Did Jeff Landry want to end Garret Graves’ career with the new congressional map?


    A rift between a Republican congressman and the governor was highlighted by testimony on Tuesday in a federal trial to determine the future of Louisiana’s new congressional map and second majority-Black district, the USA Today Network reports.

    Plaintiffs are arguing in Shreveport federal court that the map should be overturned because they contend its boundaries were gerrymandered solely based on race to create a second Black congressional district among the state’s six. The lawsuit challenging the map attacks the new majority-Black 6th Congressional District boundaries, which stretch from Baton Rouge to Lafayette to Alexandria to Shreveport, as unconstitutional.

    But the state contends additional factors drove the map, including the politics of protecting powerful incumbent Louisiana Republicans U.S. House Speaker Mike Johnson (4th District), Majority Leader Steve Scalise (1st District) and Julia Letlow (5th District), a member of the Appropriations Committee that controls the country’s pursestrings.

    But doing so put U.S. Rep Garret Graves, the current 6th District congressman, in peril by dismantling his boundaries in favor of a majority-Black voter population.

    State Rep.
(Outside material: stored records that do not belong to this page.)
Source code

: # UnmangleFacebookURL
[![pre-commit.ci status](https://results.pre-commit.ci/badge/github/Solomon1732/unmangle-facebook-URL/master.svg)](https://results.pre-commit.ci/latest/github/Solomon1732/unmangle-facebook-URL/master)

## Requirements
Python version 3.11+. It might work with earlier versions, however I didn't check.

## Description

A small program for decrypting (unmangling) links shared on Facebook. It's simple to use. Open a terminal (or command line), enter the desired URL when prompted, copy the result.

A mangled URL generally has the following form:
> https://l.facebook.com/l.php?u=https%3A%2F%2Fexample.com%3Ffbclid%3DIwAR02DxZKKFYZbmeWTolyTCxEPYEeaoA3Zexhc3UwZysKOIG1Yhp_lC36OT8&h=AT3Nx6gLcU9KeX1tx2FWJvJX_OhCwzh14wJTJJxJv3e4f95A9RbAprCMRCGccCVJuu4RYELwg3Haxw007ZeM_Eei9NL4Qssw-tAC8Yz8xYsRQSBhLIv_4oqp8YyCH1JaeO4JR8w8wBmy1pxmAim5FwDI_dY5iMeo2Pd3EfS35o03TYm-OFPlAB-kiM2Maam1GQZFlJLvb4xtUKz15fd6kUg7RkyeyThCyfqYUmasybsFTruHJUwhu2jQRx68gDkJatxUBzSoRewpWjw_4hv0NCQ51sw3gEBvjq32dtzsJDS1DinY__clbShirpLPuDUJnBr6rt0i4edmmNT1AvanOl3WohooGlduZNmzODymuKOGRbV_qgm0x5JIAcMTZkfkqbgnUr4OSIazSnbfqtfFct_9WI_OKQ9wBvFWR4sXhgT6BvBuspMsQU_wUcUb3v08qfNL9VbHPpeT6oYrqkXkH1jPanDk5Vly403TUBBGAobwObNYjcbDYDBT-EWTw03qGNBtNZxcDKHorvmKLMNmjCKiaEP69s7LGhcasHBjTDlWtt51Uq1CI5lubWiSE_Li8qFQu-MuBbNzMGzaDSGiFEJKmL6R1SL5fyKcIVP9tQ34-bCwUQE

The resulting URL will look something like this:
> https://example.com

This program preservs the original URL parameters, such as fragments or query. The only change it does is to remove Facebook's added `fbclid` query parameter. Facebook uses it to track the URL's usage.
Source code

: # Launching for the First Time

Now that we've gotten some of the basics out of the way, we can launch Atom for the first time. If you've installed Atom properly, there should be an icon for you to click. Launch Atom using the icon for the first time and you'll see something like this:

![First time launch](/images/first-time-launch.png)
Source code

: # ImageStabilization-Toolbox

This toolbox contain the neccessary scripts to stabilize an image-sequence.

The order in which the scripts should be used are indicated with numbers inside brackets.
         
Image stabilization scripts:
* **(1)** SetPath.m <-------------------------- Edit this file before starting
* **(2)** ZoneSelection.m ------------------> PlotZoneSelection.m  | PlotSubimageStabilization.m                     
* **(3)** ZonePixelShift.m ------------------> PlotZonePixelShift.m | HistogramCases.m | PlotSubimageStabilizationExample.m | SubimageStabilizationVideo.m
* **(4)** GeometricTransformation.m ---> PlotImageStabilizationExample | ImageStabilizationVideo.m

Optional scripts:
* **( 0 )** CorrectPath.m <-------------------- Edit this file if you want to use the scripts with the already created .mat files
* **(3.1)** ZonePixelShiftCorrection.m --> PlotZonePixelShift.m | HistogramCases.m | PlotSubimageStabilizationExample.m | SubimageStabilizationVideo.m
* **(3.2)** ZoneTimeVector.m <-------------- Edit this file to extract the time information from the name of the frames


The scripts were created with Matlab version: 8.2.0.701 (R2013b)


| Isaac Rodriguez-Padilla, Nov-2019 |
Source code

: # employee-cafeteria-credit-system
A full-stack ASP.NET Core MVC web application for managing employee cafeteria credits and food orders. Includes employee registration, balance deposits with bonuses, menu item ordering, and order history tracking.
Mandie Landry, D-New Orleans, testified Tuesday as part of the defense of the map that putting Graves’ career on the line was Republican Gov. Jeff Landry’s plan.

    Mandie Landry testified on Tuesday that it was common knowledge among lawmakers and reported widely by media that Jeff Landry would throw his support behind a map that could end Graves’ career in Congress. Graves had endorsed a Republican rival of Jeff Landry in last year’s governor’s race.

    “The governor wanted Congressman Graves out,” Landry said in her testimony. “Congressman Graves was targeted in the map. The governor and Congressman Graves had a longstanding contentious relationship. It was the one [map] we all understood would go through.”

    The trial is expected to conclude Wednesday with a decision from the judges coming within as soon as a week.